=== INSTRUCTIONS TO FOLLOW ===
Your copy should match the records below word for word and contain no pictures.
(ENTRIES PROVIDED Opens)
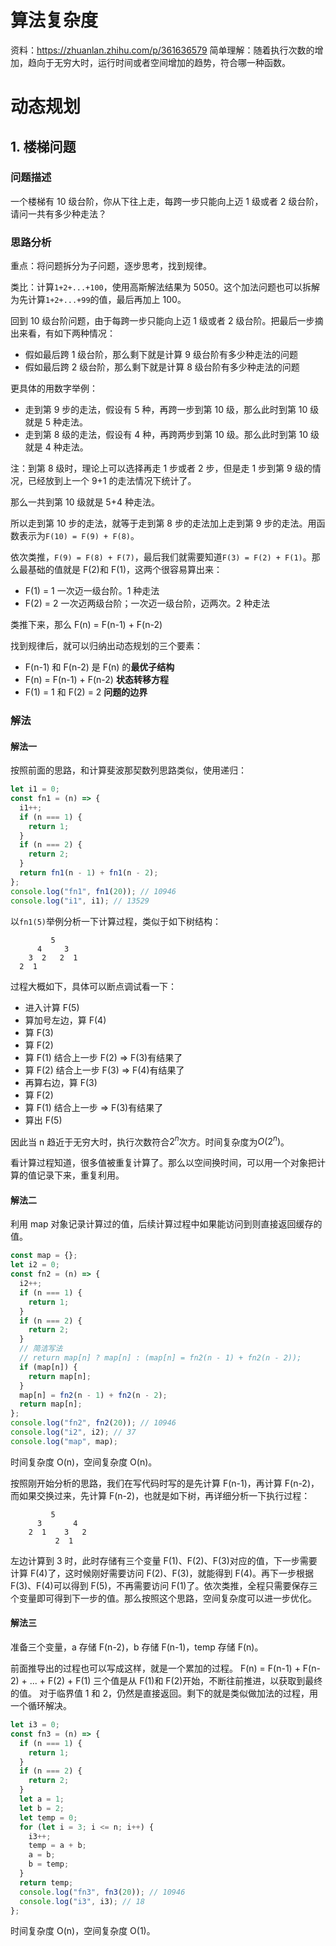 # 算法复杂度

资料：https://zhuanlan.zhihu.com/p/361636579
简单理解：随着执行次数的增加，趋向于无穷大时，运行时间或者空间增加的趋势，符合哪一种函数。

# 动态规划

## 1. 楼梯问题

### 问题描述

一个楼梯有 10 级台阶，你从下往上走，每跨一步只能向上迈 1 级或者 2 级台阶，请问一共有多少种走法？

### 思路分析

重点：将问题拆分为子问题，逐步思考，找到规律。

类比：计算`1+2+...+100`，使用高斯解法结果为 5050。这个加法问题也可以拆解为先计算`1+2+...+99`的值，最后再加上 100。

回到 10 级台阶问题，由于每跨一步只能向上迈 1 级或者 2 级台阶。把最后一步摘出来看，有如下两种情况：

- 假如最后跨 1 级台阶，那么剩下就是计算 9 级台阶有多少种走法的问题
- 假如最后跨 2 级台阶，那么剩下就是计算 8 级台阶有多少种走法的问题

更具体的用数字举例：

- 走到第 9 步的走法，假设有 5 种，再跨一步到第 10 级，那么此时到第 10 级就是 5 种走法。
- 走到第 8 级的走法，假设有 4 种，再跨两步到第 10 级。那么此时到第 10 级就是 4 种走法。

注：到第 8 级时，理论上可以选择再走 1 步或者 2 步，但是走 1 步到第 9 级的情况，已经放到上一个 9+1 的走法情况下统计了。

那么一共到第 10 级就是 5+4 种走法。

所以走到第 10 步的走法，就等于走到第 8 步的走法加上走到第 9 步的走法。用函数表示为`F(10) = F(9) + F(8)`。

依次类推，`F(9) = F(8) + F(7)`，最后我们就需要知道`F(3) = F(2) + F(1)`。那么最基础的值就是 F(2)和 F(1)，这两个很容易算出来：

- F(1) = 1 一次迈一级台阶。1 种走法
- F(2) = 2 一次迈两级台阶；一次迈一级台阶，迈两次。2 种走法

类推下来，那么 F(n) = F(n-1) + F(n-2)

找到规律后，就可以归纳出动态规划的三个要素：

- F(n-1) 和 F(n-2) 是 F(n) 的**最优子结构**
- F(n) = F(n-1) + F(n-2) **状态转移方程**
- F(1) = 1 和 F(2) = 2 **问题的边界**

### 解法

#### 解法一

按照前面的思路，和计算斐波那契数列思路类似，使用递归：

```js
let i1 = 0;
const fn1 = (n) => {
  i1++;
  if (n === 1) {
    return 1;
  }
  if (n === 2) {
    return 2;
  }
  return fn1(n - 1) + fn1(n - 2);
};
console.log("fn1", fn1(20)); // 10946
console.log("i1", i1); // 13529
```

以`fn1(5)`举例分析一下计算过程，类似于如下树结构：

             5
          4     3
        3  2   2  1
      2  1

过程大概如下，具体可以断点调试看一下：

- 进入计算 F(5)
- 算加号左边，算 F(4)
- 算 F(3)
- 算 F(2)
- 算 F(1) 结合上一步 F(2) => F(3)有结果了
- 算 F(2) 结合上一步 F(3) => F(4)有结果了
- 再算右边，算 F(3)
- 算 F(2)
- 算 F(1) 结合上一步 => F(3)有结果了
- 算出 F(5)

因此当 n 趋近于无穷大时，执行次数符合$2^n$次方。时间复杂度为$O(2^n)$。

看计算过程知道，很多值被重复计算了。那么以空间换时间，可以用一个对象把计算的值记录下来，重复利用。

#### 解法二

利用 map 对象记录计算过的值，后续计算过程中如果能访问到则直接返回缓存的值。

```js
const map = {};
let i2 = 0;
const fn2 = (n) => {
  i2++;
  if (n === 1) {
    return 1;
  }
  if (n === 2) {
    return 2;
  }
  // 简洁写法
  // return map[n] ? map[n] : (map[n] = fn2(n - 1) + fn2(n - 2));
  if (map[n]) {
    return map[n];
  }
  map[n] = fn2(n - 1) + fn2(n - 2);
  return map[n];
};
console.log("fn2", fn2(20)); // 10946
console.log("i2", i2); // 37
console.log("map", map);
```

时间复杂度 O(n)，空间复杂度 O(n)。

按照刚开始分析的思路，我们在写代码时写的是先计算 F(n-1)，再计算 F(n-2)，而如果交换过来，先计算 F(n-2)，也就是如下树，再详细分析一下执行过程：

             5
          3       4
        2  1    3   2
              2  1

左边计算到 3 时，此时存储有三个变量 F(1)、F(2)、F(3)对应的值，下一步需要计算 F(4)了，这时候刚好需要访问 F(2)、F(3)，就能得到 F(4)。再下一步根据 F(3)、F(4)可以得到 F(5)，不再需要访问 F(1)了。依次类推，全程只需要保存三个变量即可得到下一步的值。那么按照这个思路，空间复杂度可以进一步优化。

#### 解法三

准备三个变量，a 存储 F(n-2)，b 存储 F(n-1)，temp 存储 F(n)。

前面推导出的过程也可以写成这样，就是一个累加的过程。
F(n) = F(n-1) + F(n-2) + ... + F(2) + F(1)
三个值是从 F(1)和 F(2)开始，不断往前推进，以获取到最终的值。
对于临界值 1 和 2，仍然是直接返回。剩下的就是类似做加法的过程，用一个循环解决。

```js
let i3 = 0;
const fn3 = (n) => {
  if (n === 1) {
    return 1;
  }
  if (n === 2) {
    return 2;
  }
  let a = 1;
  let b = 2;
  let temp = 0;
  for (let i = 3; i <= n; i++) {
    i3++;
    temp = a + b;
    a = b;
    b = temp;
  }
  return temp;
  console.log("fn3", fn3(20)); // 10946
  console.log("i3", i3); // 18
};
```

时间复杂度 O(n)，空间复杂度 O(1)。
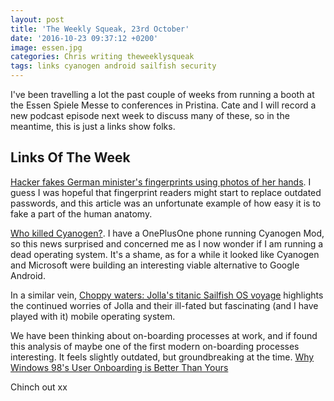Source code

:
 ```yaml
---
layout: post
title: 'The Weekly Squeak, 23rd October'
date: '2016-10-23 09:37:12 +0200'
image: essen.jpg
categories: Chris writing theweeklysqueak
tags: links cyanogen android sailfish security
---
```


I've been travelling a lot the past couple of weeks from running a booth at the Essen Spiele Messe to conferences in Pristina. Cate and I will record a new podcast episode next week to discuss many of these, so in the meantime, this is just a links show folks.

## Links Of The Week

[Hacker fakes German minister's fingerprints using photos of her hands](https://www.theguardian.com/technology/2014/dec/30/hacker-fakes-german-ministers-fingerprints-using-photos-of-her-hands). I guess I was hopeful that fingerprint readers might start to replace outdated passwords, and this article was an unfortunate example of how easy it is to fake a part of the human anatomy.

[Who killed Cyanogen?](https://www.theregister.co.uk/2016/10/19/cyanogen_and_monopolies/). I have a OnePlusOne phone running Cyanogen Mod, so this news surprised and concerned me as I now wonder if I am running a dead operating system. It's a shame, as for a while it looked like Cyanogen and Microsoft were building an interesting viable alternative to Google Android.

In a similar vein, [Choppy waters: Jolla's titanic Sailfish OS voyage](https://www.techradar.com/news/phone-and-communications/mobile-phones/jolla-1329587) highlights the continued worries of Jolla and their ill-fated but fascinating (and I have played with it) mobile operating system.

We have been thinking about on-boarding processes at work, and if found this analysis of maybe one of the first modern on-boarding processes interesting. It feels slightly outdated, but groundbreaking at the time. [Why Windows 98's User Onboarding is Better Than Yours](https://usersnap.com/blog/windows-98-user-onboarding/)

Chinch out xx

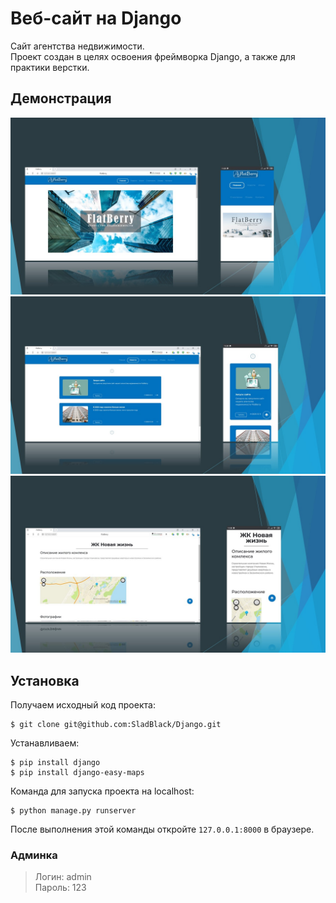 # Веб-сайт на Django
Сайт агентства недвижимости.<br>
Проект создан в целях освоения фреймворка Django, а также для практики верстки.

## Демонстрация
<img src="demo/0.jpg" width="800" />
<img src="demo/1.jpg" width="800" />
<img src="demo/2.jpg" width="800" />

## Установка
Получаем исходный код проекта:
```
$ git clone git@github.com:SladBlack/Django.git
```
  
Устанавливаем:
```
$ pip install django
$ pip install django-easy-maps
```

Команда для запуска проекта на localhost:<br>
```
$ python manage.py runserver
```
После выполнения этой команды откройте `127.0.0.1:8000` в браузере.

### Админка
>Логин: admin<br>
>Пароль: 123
(ENTRIES PROVIDED Closes)
=== SOLUTION FOR THIS PROBLEM ===
 # 算法复杂度

资料：https://zhuanlan.zhihu.com/p/361636579
简单理解：随着执行次数的增加，趋向于无穷大时，运行时间或者空间增加的趋势，符合哪一种函数。

# 动态规划

## 1. 楼梯问题

### 问题描述

一个楼梯有 10 级台阶，你从下往上走，每跨一步只能向上迈 1 级或者 2 级台阶，请问一共有多少种走法？

### 思路分析

重点：将问题拆分为子问题，逐步思考，找到规律。

类比：计算`1+2+...+100`，使用高斯解法结果为 5050。这个加法问题也可以拆解为先计算`1+2+...+99`的值，最后再加上 100。

回到 10 级台阶问题，由于每跨一步只能向上迈 1 级或者 2 级台阶。把最后一步摘出来看，有如下两种情况：

- 假如最后跨 1 级台阶，那么剩下就是计算 9 级台阶有多少种走法的问题
- 假如最后跨 2 级台阶，那么剩下就是计算 8 级台阶有多少种走法的问题

更具体的用数字举例：

- 走到第 9 步的走法，假设有 5 种，再跨一步到第 10 级，那么此时到第 10 级就是 5 种走法。
- 走到第 8 级的走法，假设有 4 种，再跨两步到第 10 级。那么此时到第 10 级就是 4 种走法。

注：到第 8 级时，理论上可以选择再走 1 步或者 2 步，但是走 1 步到第 9 级的情况，已经放到上一个 9+1 的走法情况下统计了。

那么一共到第 10 级就是 5+4 种走法。

所以走到第 10 步的走法，就等于走到第 8 步的走法加上走到第 9 步的走法。用函数表示为`F(10) = F(9) + F(8)`。

依次类推，`F(9) = F(8) + F(7)`，最后我们就需要知道`F(3) = F(2) + F(1)`。那么最基础的值就是 F(2)和 F(1)，这两个很容易算出来：

- F(1) = 1 一次迈一级台阶。1 种走法
- F(2) = 2 一次迈两级台阶；一次迈一级台阶，迈两次。2 种走法

类推下来，那么 F(n) = F(n-1) + F(n-2)

找到规律后，就可以归纳出动态规划的三个要素：

- F(n-1) 和 F(n-2) 是 F(n) 的**最优子结构**
- F(n) = F(n-1) + F(n-2) **状态转移方程**
- F(1) = 1 和 F(2) = 2 **问题的边界**

### 解法

#### 解法一

按照前面的思路，和计算斐波那契数列思路类似，使用递归：

```js
let i1 = 0;
const fn1 = (n) => {
  i1++;
  if (n === 1) {
    return 1;
  }
  if (n === 2) {
    return 2;
  }
  return fn1(n - 1) + fn1(n - 2);
};
console.log("fn1", fn1(20)); // 10946
console.log("i1", i1); // 13529
```

以`fn1(5)`举例分析一下计算过程，类似于如下树结构：

             5
          4     3
        3  2   2  1
      2  1

过程大概如下，具体可以断点调试看一下：

- 进入计算 F(5)
- 算加号左边，算 F(4)
- 算 F(3)
- 算 F(2)
- 算 F(1) 结合上一步 F(2) => F(3)有结果了
- 算 F(2) 结合上一步 F(3) => F(4)有结果了
- 再算右边，算 F(3)
- 算 F(2)
- 算 F(1) 结合上一步 => F(3)有结果了
- 算出 F(5)

因此当 n 趋近于无穷大时，执行次数符合$2^n$次方。时间复杂度为$O(2^n)$。

看计算过程知道，很多值被重复计算了。那么以空间换时间，可以用一个对象把计算的值记录下来，重复利用。

#### 解法二

利用 map 对象记录计算过的值，后续计算过程中如果能访问到则直接返回缓存的值。

```js
const map = {};
let i2 = 0;
const fn2 = (n) => {
  i2++;
  if (n === 1) {
    return 1;
  }
  if (n === 2) {
    return 2;
  }
  // 简洁写法
  // return map[n] ? map[n] : (map[n] = fn2(n - 1) + fn2(n - 2));
  if (map[n]) {
    return map[n];
  }
  map[n] = fn2(n - 1) + fn2(n - 2);
  return map[n];
};
console.log("fn2", fn2(20)); // 10946
console.log("i2", i2); // 37
console.log("map", map);
```

时间复杂度 O(n)，空间复杂度 O(n)。

按照刚开始分析的思路，我们在写代码时写的是先计算 F(n-1)，再计算 F(n-2)，而如果交换过来，先计算 F(n-2)，也就是如下树，再详细分析一下执行过程：

             5
          3       4
        2  1    3   2
              2  1

左边计算到 3 时，此时存储有三个变量 F(1)、F(2)、F(3)对应的值，下一步需要计算 F(4)了，这时候刚好需要访问 F(2)、F(3)，就能得到 F(4)。再下一步根据 F(3)、F(4)可以得到 F(5)，不再需要访问 F(1)了。依次类推，全程只需要保存三个变量即可得到下一步的值。那么按照这个思路，空间复杂度可以进一步优化。

#### 解法三

准备三个变量，a 存储 F(n-2)，b 存储 F(n-1)，temp 存储 F(n)。

前面推导出的过程也可以写成这样，就是一个累加的过程。
F(n) = F(n-1) + F(n-2) + ... + F(2) + F(1)
三个值是从 F(1)和 F(2)开始，不断往前推进，以获取到最终的值。
对于临界值 1 和 2，仍然是直接返回。剩下的就是类似做加法的过程，用一个循环解决。

```js
let i3 = 0;
const fn3 = (n) => {
  if (n === 1) {
    return 1;
  }
  if (n === 2) {
    return 2;
  }
  let a = 1;
  let b = 2;
  let temp = 0;
  for (let i = 3; i <= n; i++) {
    i3++;
    temp = a + b;
    a = b;
    b = temp;
  }
  return temp;
  console.log("fn3", fn3(20)); // 10946
  console.log("i3", i3); // 18
};
```

时间复杂度 O(n)，空间复杂度 O(1)。
Source code

:
 ```yaml
---
layout: post
title: 'The Weekly Squeak, 23rd October'
date: '2016-10-23 09:37:12 +0200'
image: essen.jpg
categories: Chris writing theweeklysqueak
tags: links cyanogen android sailfish security
---
```


I've been travelling a lot the past couple of weeks from running a booth at the Essen Spiele Messe to conferences in Pristina. Cate and I will record a new podcast episode next week to discuss many of these, so in the meantime, this is just a links show folks.

## Links Of The Week

[Hacker fakes German minister's fingerprints using photos of her hands](https://www.theguardian.com/technology/2014/dec/30/hacker-fakes-german-ministers-fingerprints-using-photos-of-her-hands). I guess I was hopeful that fingerprint readers might start to replace outdated passwords, and this article was an unfortunate example of how easy it is to fake a part of the human anatomy.

[Who killed Cyanogen?](https://www.theregister.co.uk/2016/10/19/cyanogen_and_monopolies/). I have a OnePlusOne phone running Cyanogen Mod, so this news surprised and concerned me as I now wonder if I am running a dead operating system. It's a shame, as for a while it looked like Cyanogen and Microsoft were building an interesting viable alternative to Google Android.

In a similar vein, [Choppy waters: Jolla's titanic Sailfish OS voyage](https://www.techradar.com/news/phone-and-communications/mobile-phones/jolla-1329587) highlights the continued worries of Jolla and their ill-fated but fascinating (and I have played with it) mobile operating system.

We have been thinking about on-boarding processes at work, and if found this analysis of maybe one of the first modern on-boarding processes interesting. It feels slightly outdated, but groundbreaking at the time. [Why Windows 98's User Onboarding is Better Than Yours](https://usersnap.com/blog/windows-98-user-onboarding/)

Chinch out xx

 # Веб-сайт на Django
Сайт агентства недвижимости.<br>
Проект создан в целях освоения фреймворка Django, а также для практики верстки.

## Демонстрация
<img src="demo/0.jpg" width="800" />
<img src="demo/1.jpg" width="800" />
<img src="demo/2.jpg" width="800" />

## Установка
Получаем исходный код проекта:
```
$ git clone git@github.com:SladBlack/Django.git
```
  
Устанавливаем:
```
$ pip install django
$ pip install django-easy-maps
```

Команда для запуска проекта на localhost:<br>
```
$ python manage.py runserver
```
После выполнения этой команды откройте `127.0.0.1:8000` в браузере.

### Админка
>Логин: admin<br>
>Пароль: 123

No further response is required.